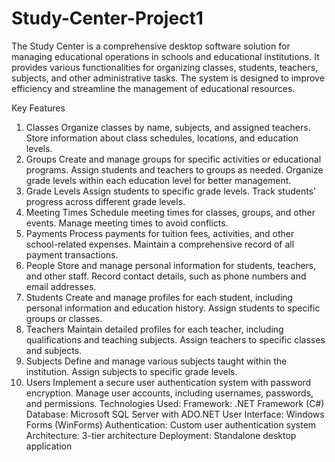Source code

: # Study-Center-Project1
The Study Center is a comprehensive desktop software solution for managing educational operations in schools and educational institutions. It provides various functionalities for organizing classes, students, teachers, subjects, and other administrative tasks. The system is designed to improve efficiency and streamline the management of educational resources.

Key Features
1. Classes
Organize classes by name, subjects, and assigned teachers.
Store information about class schedules, locations, and education levels.
2. Groups
Create and manage groups for specific activities or educational programs.
Assign students and teachers to groups as needed.
Organize grade levels within each education level for better management.
3. Grade Levels
Assign students to specific grade levels.
Track students' progress across different grade levels.
4. Meeting Times
Schedule meeting times for classes, groups, and other events.
Manage meeting times to avoid conflicts.
5. Payments
Process payments for tuition fees, activities, and other school-related expenses.
Maintain a comprehensive record of all payment transactions.
6. People
Store and manage personal information for students, teachers, and other staff.
Record contact details, such as phone numbers and email addresses.
7. Students
Create and manage profiles for each student, including personal information and education history.
Assign students to specific groups or classes.
8. Teachers
Maintain detailed profiles for each teacher, including qualifications and teaching subjects.
Assign teachers to specific classes and subjects.
9. Subjects
Define and manage various subjects taught within the institution.
Assign subjects to specific grade levels.
10. Users
Implement a secure user authentication system with password encryption.
Manage user accounts, including usernames, passwords, and permissions.
Technologies Used:
Framework: .NET Framework (C#)
Database: Microsoft SQL Server with ADO.NET
User Interface: Windows Forms (WinForms)
Authentication: Custom user authentication system
Architecture: 3-tier architecture
Deployment: Standalone desktop application
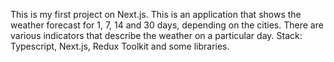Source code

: This is my first project on Next.js. This is an application that shows the weather forecast for 1, 7, 14 and 30 days, depending on the cities. There are various indicators that describe the weather on a particular day.
Stack: Typescript, Next.js, Redux Toolkit and some libraries.
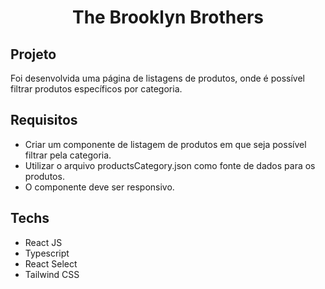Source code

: <h1 align="center">The Brooklyn Brothers</h1>

## Projeto

Foi desenvolvida uma página de listagens de produtos, onde é possível filtrar produtos específicos por categoria.

## Requisitos

- Criar um componente de listagem de produtos em que seja possível filtrar pela categoria.
- Utilizar o arquivo productsCategory.json como fonte de dados para os produtos.
- O componente deve ser responsivo.

## Techs

- React JS
- Typescript
- React Select
- Tailwind CSS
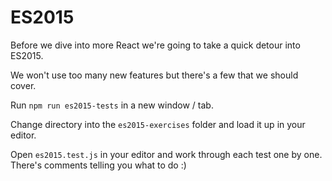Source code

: # ES2015

Before we dive into more React we're going to take a quick detour into ES2015.

We won't use too many new features but there's a few that we should cover.

Run `npm run es2015-tests` in a new window / tab.

Change directory into the `es2015-exercises` folder and load it up in your editor.

Open `es2015.test.js` in your editor and work through each test one by one. There's comments telling you what to do :)

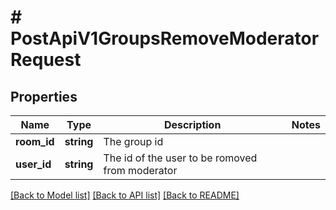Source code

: # # PostApiV1GroupsRemoveModeratorRequest

## Properties

Name | Type | Description | Notes
------------ | ------------- | ------------- | -------------
**room_id** | **string** | The group id |
**user_id** | **string** | The id of the user to be romoved from moderator |

[[Back to Model list]](../../README.md#models) [[Back to API list]](../../README.md#endpoints) [[Back to README]](../../README.md)
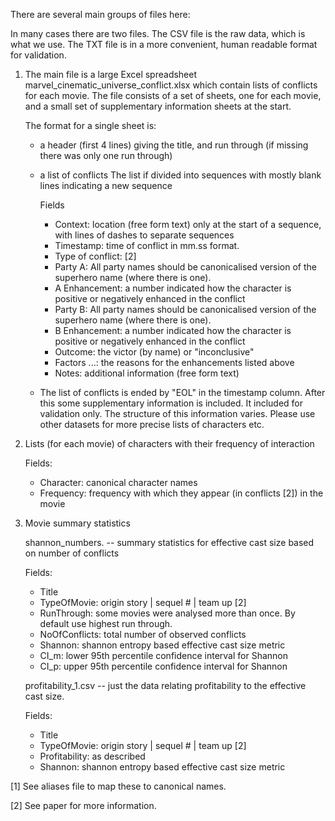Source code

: There are several main groups of files here:

In many cases there are two files. The CSV file is the raw data, which
is what we use. The TXT file is in a more convenient, human readable
format for validation. 

1. The main file is a large Excel spreadsheet
        marvel_cinematic_universe_conflict.xlsx
   which contain lists of conflicts for each movie. The file consists
   of a set of sheets, one for each movie, and a small set of
   supplementary information sheets at the start.

   The format for a single sheet is:
   + a header (first 4 lines) giving the title, and run through (if missing there was only one run through)
   + a list of conflicts
         The list if divided into sequences with mostly blank lines indicating a new sequence

       Fields
       
        - Context: location (free form text) only at the start of a sequence, with lines of dashes to separate sequences
        - Timestamp: time of conflict in mm.ss format.
        - Type of conflict: [2]
        - Party A: All party names should be canonicalised version of the superhero name (where there is one). 	
        - A Enhancement: a number indicated how the character is positive or negatively enhanced in the conflict
        - Party B: All party names should be canonicalised version of the superhero name (where there is one). 
        - B Enhancement: a number indicated how the character is positive or negatively enhanced in the conflict
        - Outcome: the victor (by name) or "inconclusive"
        - Factors ...: the reasons for the enhancements listed above
        - Notes: additional information (free form text)

   + The list of conflicts is ended by "EOL" in the timestamp
     column. After this some supplementary information is included. It
     included for validation only. The structure of this information
     varies. Please use other datasets for more precise lists of
     characters etc.
       
2. Lists (for each movie) of characters with their frequency of interaction
      
   Fields:
   + Character: canonical character names
   + Frequency: frequency with which they appear (in conflicts [2]) in the movie

3. Movie summary statistics 

   shannon_numbers.<suffix> -- summary statistics for effective cast
                               size based on number of conflicts

   Fields:
   + Title
   + TypeOfMovie: origin story | sequel # | team up [2]
   + RunThrough: some movies were analysed more than once. By default use highest run through.
   + NoOfConflicts: total number of observed conflicts
   + Shannon: shannon entropy based effective cast size metric
   + CI_m: lower 95th percentile confidence interval for Shannon
   + CI_p: upper 95th percentile confidence interval for Shannon

   profitability_1.csv -- just the data relating profitability to the
                          effective cast size.

   Fields:
   + Title
   + TypeOfMovie: origin story | sequel # | team up [2]
   + Profitability: as described
   + Shannon: shannon entropy based effective cast size metric


[1] See aliases file to map these to canonical names.

[2] See paper for more information.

- - - -

## WHAT IS NEEDED
Since the pictures don't belong in the copy, copy only the rest of the entries above exactly.

## ANSWER BOX
Source code

: # Study-Center-Project1
The Study Center is a comprehensive desktop software solution for managing educational operations in schools and educational institutions. It provides various functionalities for organizing classes, students, teachers, subjects, and other administrative tasks. The system is designed to improve efficiency and streamline the management of educational resources.

Key Features
1. Classes
Organize classes by name, subjects, and assigned teachers.
Store information about class schedules, locations, and education levels.
2. Groups
Create and manage groups for specific activities or educational programs.
Assign students and teachers to groups as needed.
Organize grade levels within each education level for better management.
3. Grade Levels
Assign students to specific grade levels.
Track students' progress across different grade levels.
4. Meeting Times
Schedule meeting times for classes, groups, and other events.
Manage meeting times to avoid conflicts.
5. Payments
Process payments for tuition fees, activities, and other school-related expenses.
Maintain a comprehensive record of all payment transactions.
6. People
Store and manage personal information for students, teachers, and other staff.
Record contact details, such as phone numbers and email addresses.
7. Students
Create and manage profiles for each student, including personal information and education history.
Assign students to specific groups or classes.
8. Teachers
Maintain detailed profiles for each teacher, including qualifications and teaching subjects.
Assign teachers to specific classes and subjects.
9. Subjects
Define and manage various subjects taught within the institution.
Assign subjects to specific grade levels.
10. Users
Implement a secure user authentication system with password encryption.
Manage user accounts, including usernames, passwords, and permissions.
Technologies Used:
Framework: .NET Framework (C#)
Database: Microsoft SQL Server with ADO.NET
User Interface: Windows Forms (WinForms)
Authentication: Custom user authentication system
Architecture: 3-tier architecture
Deployment: Standalone desktop application
Source code

: This is my first project on Next.js. This is an application that shows the weather forecast for 1, 7, 14 and 30 days, depending on the cities. There are various indicators that describe the weather on a particular day.
Stack: Typescript, Next.js, Redux Toolkit and some libraries.
Source code

: <h1 align="center">The Brooklyn Brothers</h1>

## Projeto

Foi desenvolvida uma página de listagens de produtos, onde é possível filtrar produtos específicos por categoria.

## Requisitos

- Criar um componente de listagem de produtos em que seja possível filtrar pela categoria.
- Utilizar o arquivo productsCategory.json como fonte de dados para os produtos.
- O componente deve ser responsivo.

## Techs

- React JS
- Typescript
- React Select
- Tailwind CSS
Source code

: # ES2015

Before we dive into more React we're going to take a quick detour into ES2015.

We won't use too many new features but there's a few that we should cover.

Run `npm run es2015-tests` in a new window / tab.

Change directory into the `es2015-exercises` folder and load it up in your editor.

Open `es2015.test.js` in your editor and work through each test one by one. There's comments telling you what to do :)

Source code

: # # PostApiV1GroupsRemoveModeratorRequest

## Properties

Name | Type | Description | Notes
------------ | ------------- | ------------- | -------------
**room_id** | **string** | The group id |
**user_id** | **string** | The id of the user to be romoved from moderator |

[[Back to Model list]](../../README.md#models) [[Back to API list]](../../README.md#endpoints) [[Back to README]](../../README.md)
Source code

: There are several main groups of files here:

In many cases there are two files. The CSV file is the raw data, which
is what we use. The TXT file is in a more convenient, human readable
format for validation. 

1. The main file is a large Excel spreadsheet
        marvel_cinematic_universe_conflict.xlsx
   which contain lists of conflicts for each movie. The file consists
   of a set of sheets, one for each movie, and a small set of
   supplementary information sheets at the start.

   The format for a single sheet is:
   + a header (first 4 lines) giving the title, and run through (if missing there was only one run through)
   + a list of conflicts
         The list if divided into sequences with mostly blank lines indicating a new sequence

       Fields
       
        - Context: location (free form text) only at the start of a sequence, with lines of dashes to separate sequences
        - Timestamp: time of conflict in mm.ss format.
        - Type of conflict: [2]
        - Party A: All party names should be canonicalised version of the superhero name (where there is one). 	
        - A Enhancement: a number indicated how the character is positive or negatively enhanced in the conflict
        - Party B: All party names should be canonicalised version of the superhero name (where there is one). 
        - B Enhancement: a number indicated how the character is positive or negatively enhanced in the conflict
        - Outcome: the victor (by name) or "inconclusive"
        - Factors ...: the reasons for the enhancements listed above
        - Notes: additional information (free form text)

   + The list of conflicts is ended by "EOL" in the timestamp
     column. After this some supplementary information is included. It
     included for validation only. The structure of this information
     varies. Please use other datasets for more precise lists of
     characters etc.
       
2. Lists (for each movie) of characters with their frequency of interaction
      
   Fields:
   + Character: canonical character names
   + Frequency: frequency with which they appear (in conflicts [2]) in the movie

3. Movie summary statistics 

   shannon_numbers.<suffix> -- summary statistics for effective cast
                               size based on number of conflicts

   Fields:
   + Title
   + TypeOfMovie: origin story | sequel # | team up [2]
   + RunThrough: some movies were analysed more than once. By default use highest run through.
   + NoOfConflicts: total number of observed conflicts
   + Shannon: shannon entropy based effective cast size metric
   + CI_m: lower 95th percentile confidence interval for Shannon
   + CI_p: upper 95th percentile confidence interval for Shannon

   profitability_1.csv -- just the data relating profitability to the
                          effective cast size.

   Fields:
   + Title
   + TypeOfMovie: origin story | sequel # | team up [2]
   + Profitability: as described
   + Shannon: shannon entropy based effective cast size metric


[1] See aliases file to map these to canonical names.

[2] See paper for more information.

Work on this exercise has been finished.